EXERCISE - Each line of the records below that contains "subspaces" needs to be copied.

(Source texts of formatted documents)
==============================

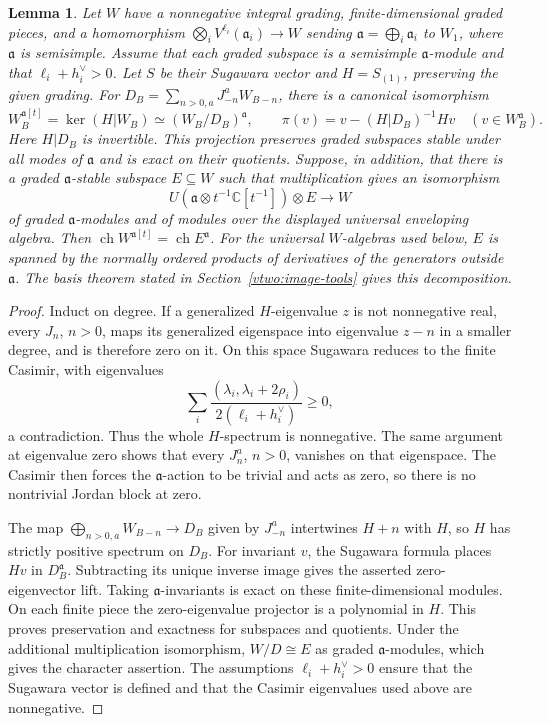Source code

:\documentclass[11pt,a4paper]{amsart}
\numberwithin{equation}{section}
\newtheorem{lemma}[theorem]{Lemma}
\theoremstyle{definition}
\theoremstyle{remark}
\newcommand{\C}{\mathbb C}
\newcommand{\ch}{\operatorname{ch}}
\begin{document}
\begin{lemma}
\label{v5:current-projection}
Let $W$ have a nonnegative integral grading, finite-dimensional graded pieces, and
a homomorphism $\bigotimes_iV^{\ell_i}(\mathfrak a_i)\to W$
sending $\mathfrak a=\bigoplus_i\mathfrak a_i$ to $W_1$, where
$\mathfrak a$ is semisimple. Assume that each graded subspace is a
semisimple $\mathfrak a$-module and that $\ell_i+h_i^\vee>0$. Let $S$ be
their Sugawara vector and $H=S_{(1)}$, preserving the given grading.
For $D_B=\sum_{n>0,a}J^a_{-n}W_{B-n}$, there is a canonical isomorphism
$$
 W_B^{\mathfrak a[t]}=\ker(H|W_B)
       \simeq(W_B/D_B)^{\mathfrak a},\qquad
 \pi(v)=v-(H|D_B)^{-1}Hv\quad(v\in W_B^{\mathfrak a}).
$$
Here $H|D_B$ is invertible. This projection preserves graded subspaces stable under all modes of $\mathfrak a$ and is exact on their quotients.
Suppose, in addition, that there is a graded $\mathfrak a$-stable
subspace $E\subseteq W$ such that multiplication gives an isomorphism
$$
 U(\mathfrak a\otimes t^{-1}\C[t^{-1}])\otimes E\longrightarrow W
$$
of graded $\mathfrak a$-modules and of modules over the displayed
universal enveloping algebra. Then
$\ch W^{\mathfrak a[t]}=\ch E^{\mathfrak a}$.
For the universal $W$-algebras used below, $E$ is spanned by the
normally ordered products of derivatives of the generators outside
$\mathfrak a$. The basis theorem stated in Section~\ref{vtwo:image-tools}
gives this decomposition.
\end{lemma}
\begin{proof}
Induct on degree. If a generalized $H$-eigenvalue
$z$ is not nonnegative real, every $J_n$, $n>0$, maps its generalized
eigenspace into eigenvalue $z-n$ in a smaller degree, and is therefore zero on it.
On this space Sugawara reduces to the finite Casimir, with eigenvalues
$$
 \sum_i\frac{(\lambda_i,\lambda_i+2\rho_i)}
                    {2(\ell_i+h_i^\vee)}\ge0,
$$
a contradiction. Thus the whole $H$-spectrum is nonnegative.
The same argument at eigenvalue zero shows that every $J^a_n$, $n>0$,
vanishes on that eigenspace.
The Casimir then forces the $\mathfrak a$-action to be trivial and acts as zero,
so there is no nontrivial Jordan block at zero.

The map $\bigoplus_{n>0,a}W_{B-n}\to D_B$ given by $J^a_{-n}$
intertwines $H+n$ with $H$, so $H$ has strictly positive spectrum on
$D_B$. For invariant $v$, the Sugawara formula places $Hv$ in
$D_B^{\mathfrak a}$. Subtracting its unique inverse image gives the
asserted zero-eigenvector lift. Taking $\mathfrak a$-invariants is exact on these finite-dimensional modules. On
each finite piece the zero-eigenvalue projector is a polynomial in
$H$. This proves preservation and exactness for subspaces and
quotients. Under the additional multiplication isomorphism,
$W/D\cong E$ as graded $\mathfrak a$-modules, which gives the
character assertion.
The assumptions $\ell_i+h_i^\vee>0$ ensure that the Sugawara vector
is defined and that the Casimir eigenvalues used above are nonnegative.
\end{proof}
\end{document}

==============================

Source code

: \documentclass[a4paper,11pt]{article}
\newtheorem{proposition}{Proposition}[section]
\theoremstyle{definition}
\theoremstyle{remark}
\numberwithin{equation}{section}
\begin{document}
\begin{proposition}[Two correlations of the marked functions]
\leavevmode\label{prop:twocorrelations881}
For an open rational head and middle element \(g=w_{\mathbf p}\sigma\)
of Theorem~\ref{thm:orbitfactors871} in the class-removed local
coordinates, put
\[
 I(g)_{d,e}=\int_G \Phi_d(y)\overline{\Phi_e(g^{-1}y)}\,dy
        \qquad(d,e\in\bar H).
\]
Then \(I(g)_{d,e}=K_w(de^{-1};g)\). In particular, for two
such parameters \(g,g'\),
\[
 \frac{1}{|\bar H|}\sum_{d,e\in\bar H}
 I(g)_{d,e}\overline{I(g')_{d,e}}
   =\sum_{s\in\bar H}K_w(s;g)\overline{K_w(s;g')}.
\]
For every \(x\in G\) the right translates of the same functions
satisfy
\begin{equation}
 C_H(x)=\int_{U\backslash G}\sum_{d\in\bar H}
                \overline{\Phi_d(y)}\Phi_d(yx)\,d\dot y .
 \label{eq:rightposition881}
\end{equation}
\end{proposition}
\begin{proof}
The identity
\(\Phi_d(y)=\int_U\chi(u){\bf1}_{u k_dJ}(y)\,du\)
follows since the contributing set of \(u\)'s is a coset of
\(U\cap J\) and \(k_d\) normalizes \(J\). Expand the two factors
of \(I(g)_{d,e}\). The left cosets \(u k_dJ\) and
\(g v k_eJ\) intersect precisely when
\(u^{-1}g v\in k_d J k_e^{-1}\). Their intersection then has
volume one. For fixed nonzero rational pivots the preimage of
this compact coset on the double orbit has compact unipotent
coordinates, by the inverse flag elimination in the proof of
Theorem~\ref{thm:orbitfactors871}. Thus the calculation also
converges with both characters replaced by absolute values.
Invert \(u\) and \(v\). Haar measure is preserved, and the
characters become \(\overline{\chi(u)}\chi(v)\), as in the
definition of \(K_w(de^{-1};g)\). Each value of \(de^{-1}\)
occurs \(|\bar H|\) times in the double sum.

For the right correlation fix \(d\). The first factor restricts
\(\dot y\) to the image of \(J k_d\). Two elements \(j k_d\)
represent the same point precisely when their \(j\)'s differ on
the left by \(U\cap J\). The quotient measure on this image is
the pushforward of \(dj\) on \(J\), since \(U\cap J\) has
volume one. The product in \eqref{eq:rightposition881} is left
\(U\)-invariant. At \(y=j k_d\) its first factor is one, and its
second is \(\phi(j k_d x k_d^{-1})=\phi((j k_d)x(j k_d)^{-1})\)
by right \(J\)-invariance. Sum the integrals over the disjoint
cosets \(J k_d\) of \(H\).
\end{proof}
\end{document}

==============================

EXERCISE SOLUTION -
Here $H|D_B$ is invertible. This projection preserves graded subspaces stable under all modes of $\mathfrak a$ and is exact on their quotients.
$H$. This proves preservation and exactness for subspaces and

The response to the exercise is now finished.